*** Extracted records Section Begins ***

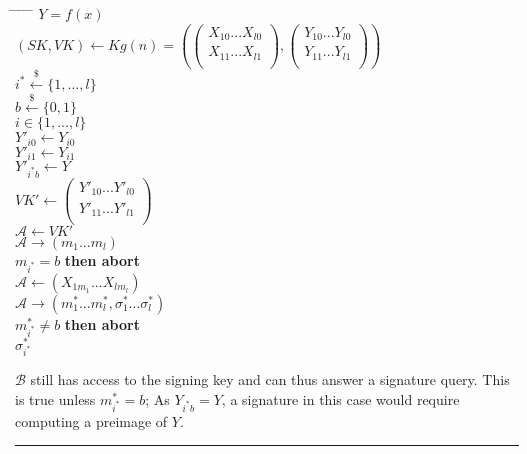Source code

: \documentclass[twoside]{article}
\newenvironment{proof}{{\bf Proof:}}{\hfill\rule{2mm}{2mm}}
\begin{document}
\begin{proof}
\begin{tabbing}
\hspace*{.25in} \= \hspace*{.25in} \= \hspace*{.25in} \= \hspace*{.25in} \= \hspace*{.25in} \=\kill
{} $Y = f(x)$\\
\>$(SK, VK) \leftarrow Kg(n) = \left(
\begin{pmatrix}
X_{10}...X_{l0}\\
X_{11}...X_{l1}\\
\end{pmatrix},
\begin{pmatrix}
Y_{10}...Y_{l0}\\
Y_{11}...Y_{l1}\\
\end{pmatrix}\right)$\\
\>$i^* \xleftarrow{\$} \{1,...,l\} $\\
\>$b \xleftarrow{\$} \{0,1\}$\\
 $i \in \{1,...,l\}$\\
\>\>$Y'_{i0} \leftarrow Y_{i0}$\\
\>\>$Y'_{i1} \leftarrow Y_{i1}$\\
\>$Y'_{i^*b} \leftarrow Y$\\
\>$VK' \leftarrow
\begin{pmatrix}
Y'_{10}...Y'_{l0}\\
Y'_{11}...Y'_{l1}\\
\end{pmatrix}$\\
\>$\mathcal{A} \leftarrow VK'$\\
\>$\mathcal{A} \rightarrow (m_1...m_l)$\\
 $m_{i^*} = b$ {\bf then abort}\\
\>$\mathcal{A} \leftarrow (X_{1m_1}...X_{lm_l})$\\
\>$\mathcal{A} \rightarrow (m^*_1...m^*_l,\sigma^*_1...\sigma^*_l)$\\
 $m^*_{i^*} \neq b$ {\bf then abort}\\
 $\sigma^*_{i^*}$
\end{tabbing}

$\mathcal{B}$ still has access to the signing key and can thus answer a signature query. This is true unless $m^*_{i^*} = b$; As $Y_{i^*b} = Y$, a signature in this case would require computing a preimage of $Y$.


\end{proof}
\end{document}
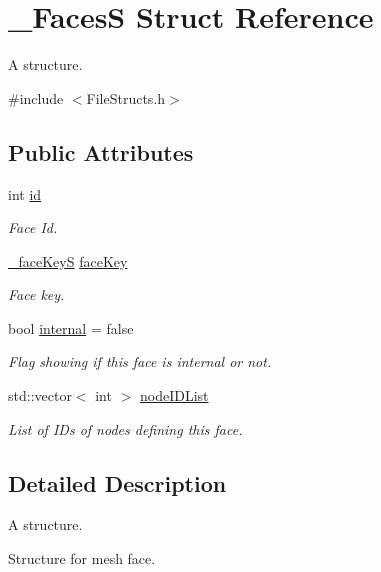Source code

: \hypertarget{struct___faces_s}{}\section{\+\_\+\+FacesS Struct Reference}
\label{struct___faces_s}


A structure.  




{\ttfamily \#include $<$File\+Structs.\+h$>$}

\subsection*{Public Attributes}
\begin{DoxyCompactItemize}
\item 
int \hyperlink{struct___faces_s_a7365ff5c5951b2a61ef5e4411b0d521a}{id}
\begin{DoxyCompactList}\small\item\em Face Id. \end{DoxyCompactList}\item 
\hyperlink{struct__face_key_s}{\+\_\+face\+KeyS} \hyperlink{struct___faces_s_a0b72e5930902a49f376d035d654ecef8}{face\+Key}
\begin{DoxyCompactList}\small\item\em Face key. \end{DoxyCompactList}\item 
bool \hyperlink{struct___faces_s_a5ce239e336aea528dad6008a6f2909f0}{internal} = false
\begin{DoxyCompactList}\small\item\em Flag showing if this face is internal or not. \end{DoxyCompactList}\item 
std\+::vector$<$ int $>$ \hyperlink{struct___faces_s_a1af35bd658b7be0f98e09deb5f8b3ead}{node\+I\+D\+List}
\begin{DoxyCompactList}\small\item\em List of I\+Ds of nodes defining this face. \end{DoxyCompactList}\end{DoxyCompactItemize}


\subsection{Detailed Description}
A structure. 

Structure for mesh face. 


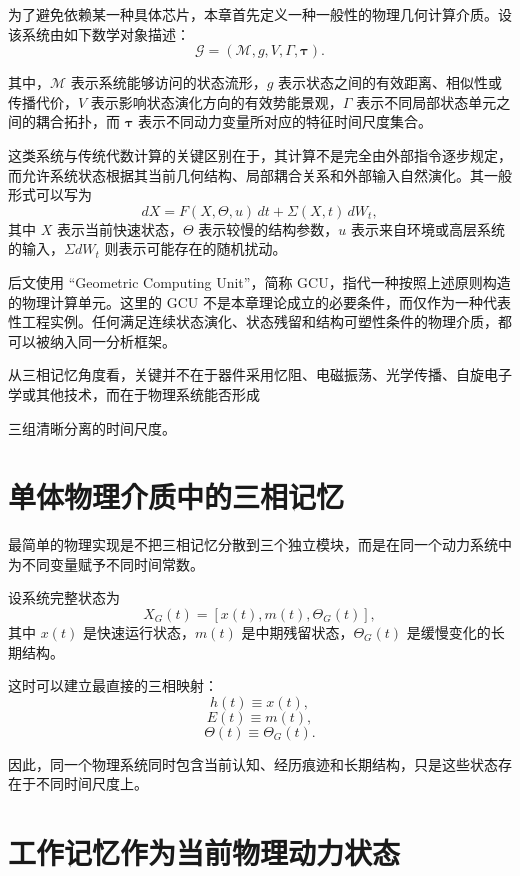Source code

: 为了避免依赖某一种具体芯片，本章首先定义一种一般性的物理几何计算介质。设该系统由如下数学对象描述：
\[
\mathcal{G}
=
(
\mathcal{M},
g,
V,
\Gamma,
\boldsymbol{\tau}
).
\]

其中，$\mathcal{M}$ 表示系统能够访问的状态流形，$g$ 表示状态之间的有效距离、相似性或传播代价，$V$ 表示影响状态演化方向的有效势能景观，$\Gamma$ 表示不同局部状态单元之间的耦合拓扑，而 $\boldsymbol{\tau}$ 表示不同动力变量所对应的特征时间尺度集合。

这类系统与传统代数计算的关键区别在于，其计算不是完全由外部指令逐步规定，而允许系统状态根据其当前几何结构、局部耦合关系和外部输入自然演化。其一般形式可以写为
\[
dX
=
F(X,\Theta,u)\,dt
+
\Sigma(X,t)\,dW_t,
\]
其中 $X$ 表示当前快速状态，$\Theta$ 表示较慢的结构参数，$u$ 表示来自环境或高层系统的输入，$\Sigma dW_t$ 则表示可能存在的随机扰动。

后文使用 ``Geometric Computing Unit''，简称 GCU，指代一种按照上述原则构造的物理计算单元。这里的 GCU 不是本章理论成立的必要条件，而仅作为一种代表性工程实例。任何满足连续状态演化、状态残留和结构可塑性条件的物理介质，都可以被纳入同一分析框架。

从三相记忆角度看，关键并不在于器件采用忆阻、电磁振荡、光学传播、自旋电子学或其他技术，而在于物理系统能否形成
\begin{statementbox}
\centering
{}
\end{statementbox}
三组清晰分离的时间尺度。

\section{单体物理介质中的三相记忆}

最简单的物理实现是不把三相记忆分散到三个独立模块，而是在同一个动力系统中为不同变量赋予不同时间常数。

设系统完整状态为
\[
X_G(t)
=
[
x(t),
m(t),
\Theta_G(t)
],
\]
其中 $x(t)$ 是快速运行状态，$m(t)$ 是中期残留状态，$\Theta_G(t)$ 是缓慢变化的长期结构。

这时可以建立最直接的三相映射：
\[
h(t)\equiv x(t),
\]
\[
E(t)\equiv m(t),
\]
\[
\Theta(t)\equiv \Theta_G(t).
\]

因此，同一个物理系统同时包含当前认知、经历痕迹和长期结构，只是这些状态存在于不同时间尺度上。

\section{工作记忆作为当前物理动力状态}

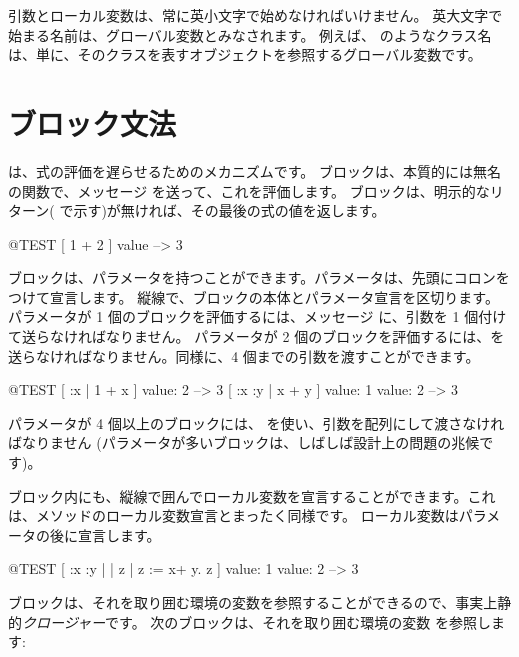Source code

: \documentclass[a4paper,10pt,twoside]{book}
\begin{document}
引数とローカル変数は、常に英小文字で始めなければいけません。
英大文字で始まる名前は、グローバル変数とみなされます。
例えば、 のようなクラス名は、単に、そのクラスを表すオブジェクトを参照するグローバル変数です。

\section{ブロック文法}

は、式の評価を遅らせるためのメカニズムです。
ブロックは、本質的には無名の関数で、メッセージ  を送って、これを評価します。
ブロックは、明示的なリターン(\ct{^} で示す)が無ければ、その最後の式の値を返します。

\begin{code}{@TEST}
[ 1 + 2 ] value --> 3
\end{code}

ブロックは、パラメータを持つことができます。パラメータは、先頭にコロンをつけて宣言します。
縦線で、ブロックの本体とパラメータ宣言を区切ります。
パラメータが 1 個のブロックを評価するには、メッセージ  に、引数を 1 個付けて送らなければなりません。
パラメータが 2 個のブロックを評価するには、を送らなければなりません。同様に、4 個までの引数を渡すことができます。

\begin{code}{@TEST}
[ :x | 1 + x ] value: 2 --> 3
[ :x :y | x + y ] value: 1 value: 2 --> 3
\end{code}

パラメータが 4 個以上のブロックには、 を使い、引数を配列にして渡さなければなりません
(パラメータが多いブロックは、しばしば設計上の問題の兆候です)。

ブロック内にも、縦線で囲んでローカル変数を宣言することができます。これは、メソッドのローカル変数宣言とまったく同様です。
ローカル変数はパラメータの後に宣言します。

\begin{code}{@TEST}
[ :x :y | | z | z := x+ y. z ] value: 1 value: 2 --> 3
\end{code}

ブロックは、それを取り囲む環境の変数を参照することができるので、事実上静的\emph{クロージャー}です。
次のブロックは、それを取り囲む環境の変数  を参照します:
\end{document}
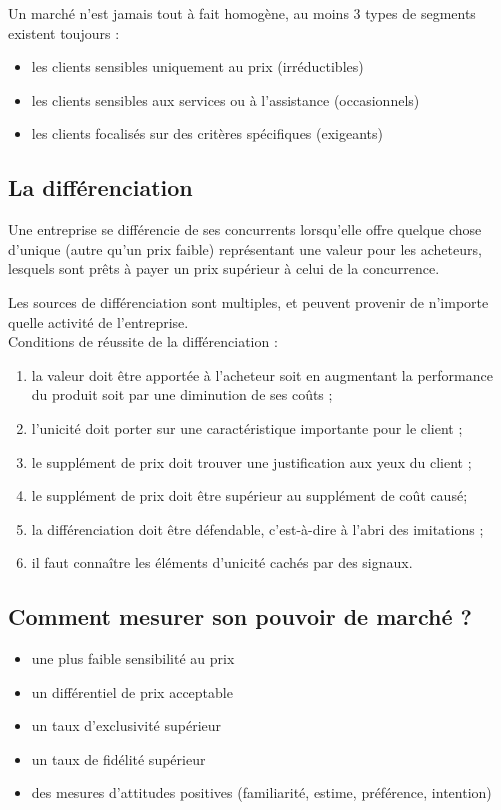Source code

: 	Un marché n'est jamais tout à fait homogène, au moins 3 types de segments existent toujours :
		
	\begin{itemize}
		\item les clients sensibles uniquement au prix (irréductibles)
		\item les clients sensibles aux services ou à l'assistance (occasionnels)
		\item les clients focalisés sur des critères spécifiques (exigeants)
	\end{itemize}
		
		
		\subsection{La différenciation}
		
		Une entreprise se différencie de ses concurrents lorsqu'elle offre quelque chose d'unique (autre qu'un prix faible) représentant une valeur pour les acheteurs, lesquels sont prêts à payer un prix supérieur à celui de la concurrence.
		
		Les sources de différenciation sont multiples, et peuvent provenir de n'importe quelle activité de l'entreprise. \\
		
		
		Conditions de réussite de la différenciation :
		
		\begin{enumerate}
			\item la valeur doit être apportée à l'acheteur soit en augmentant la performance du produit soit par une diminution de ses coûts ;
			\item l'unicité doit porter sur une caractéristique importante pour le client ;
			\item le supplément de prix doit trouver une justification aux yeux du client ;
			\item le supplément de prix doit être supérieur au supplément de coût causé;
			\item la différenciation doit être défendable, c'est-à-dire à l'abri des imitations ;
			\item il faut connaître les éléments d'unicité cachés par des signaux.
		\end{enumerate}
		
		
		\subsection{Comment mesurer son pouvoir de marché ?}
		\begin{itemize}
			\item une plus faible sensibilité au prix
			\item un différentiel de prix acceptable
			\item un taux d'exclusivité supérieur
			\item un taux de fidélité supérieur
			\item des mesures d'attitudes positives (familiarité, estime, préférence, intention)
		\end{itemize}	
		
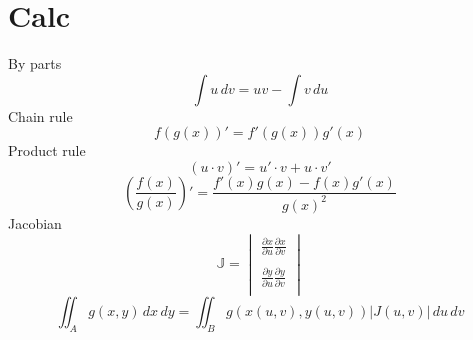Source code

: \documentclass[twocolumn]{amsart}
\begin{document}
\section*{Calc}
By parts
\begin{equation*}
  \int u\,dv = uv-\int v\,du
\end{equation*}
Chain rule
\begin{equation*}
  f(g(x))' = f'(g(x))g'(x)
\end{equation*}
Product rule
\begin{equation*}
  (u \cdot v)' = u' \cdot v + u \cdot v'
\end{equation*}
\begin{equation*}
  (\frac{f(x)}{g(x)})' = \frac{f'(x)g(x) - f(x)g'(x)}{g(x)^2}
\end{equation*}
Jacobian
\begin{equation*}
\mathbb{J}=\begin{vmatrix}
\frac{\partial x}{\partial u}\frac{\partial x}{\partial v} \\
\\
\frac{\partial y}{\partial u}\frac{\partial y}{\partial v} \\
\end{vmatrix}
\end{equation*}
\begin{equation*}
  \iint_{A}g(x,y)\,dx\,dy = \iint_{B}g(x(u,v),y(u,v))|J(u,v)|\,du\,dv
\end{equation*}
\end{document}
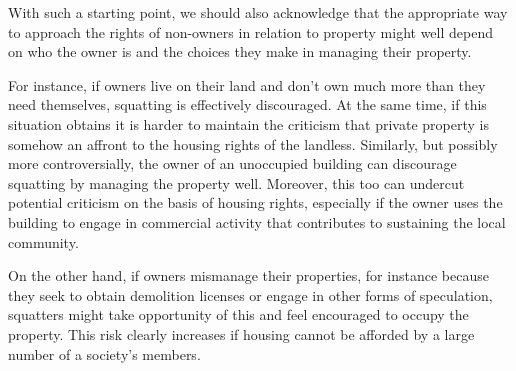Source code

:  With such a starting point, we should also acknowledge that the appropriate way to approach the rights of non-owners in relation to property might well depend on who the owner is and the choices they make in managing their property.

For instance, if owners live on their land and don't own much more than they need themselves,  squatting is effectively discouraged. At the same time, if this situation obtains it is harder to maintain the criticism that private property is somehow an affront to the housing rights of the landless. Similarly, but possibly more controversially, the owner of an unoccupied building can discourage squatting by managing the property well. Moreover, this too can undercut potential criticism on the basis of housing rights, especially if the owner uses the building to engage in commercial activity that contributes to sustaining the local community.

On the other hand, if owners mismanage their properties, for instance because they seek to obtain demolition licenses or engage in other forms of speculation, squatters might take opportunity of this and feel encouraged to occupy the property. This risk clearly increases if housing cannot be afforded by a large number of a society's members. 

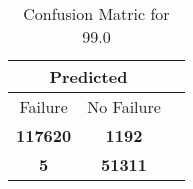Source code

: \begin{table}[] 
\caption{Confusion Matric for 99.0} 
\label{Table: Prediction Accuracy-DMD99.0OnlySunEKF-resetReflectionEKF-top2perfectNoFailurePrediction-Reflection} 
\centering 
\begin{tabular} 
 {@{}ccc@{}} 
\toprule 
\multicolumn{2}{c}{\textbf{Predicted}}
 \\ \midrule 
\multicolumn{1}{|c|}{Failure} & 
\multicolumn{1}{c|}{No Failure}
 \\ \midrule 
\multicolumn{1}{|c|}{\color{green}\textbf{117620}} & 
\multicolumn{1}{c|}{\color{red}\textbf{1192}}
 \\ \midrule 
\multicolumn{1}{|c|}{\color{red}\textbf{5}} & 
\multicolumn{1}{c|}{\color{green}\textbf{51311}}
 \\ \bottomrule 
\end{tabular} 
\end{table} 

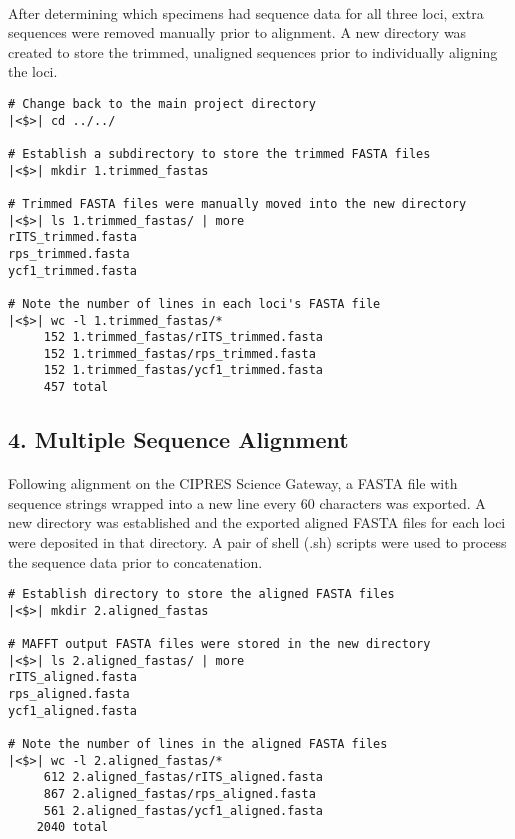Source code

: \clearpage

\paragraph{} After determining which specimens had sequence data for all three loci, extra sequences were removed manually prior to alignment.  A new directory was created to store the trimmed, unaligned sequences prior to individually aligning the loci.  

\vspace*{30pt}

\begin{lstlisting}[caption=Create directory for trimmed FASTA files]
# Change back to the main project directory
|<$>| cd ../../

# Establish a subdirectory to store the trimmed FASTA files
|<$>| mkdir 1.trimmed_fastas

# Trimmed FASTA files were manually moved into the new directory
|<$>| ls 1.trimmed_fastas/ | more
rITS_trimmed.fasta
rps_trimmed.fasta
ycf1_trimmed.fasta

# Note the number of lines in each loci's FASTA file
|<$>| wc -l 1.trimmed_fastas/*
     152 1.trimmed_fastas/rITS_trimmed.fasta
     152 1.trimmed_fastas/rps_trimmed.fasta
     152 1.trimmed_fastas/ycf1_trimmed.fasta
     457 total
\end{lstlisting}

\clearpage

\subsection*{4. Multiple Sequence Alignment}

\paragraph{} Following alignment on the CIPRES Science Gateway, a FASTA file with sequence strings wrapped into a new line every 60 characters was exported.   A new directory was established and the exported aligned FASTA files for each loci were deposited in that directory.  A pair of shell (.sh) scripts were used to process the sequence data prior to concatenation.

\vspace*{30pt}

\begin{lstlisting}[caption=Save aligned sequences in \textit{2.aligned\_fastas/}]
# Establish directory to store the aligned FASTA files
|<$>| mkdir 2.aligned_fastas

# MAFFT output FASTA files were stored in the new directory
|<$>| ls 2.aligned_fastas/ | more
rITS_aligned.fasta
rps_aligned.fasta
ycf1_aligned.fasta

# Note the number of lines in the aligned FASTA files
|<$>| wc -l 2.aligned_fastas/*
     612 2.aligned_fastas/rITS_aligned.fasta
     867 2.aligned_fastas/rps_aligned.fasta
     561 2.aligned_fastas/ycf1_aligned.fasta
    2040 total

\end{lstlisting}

*** Extracted records Section Ends ***

:: Work order ::
Your answer should be the lines of the records that include the word "unicité".

:: Solution for this problem ::
			\item l'unicité doit porter sur une caractéristique importante pour le client ;
			\item il faut connaître les éléments d'unicité cachés par des signaux.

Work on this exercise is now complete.